First, and since our Lord Jesus Christ was a descendant of Judah and the Savior of the world, the tribe of Judah occurs at the top of the order.  This is the first time that had occurred in all of Scripture.  Second, since the tribe of Levi was the tribe of priests; and since our Lord is the “fullness” of the priesthood, the name Levi is dropped way down in the order.  The priesthood is of no further use, since now, at the time of this letter (post-resurrection-and-ascension), there is ONE priest and mediator at the mercy seat in the heaven.

And third, the twelve… just as our Lord’s suffering was so greatly enhanced at the loss of “one of the twelve” (the apostle Judas), so there is the loss of one of the twelve from the final order of the nations of Israel revealed to the apostle John.

The order that John hears, and the order that appears on the twelve gates of the New Jerusalem, are absent the name of Dan (replaced by the second son of Joseph – Manasseh). 
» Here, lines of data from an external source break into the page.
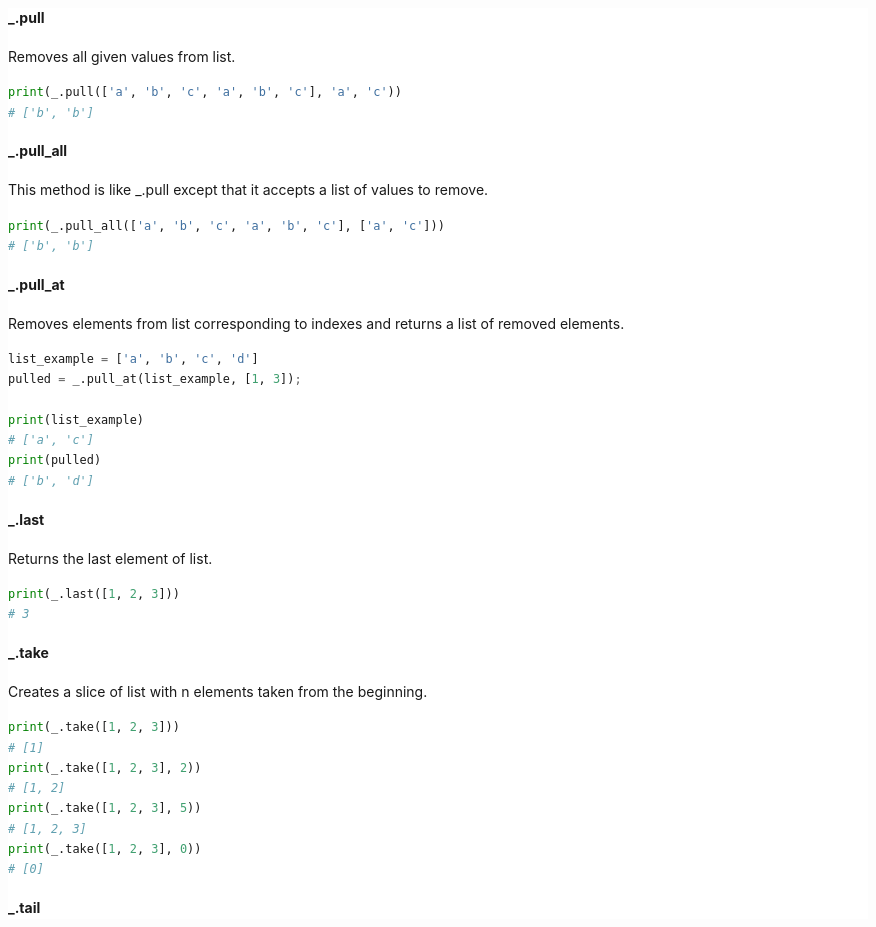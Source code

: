 #### _.pull

Removes all given values from list.

```python
print(_.pull(['a', 'b', 'c', 'a', 'b', 'c'], 'a', 'c'))
# ['b', 'b']
```

#### _.pull_all

This method is like _.pull except that it accepts a list of values to remove.

```python
print(_.pull_all(['a', 'b', 'c', 'a', 'b', 'c'], ['a', 'c']))
# ['b', 'b']
```

#### _.pull_at

Removes elements from list corresponding to indexes and returns a list of removed elements.

```python
list_example = ['a', 'b', 'c', 'd']
pulled = _.pull_at(list_example, [1, 3]);

print(list_example)
# ['a', 'c']
print(pulled)
# ['b', 'd']
```

#### _.last

Returns the last element of list.

```python
print(_.last([1, 2, 3]))
# 3
```

#### _.take

Creates a slice of list with n elements taken from the beginning.

```python
print(_.take([1, 2, 3]))
# [1]
print(_.take([1, 2, 3], 2))
# [1, 2]
print(_.take([1, 2, 3], 5))
# [1, 2, 3]
print(_.take([1, 2, 3], 0))
# [0]
```

#### _.tail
Although all are sinful, Dan and His nation, seemingly always guilty of heinous acts, and of a particularly dubious reputation, is singled out by God as the “Judas” of the patriarchs.  And he, like the apostle Judas, is “missing”.

As Judas’ name is missing from the foundation of the New Jerusalem and the foundation stones of the New Temple made without hands, so Dan’s name is missing from the gates of the New Jerusalem.

And inversely, since Judas broke “the twelve”, instituted by our Lord, he (Judas) is the “filling up” of the loss of the twelve in the patriarchs of Israel.

But our God will not be mocked.  Later on in the Revelation to John, he sees the New Jerusalem.  And the twelve is restored to the four-cornered foundation; and the twelve is restored to the gates on the four sides of the city.  And God’s perception of His Israel has been restored… as it was revealed in the desert.  And its restoration and completion was accomplished by God the Son in His incarnation, humiliation and suffering, death, burial, resurrection and ascension.  And in His majestic work as King of Kings.

The old Israel is gone – in the work of the Christ.  The old Jerusalem is gone – in the work of the Christ.  The old temple is gone in the work of the Christ.

The old foreshadowed and prophesied the Christ.

And as John looks on, and as he writes (and the Churches hear), the Christ has arrived.  And there is no more use for the old.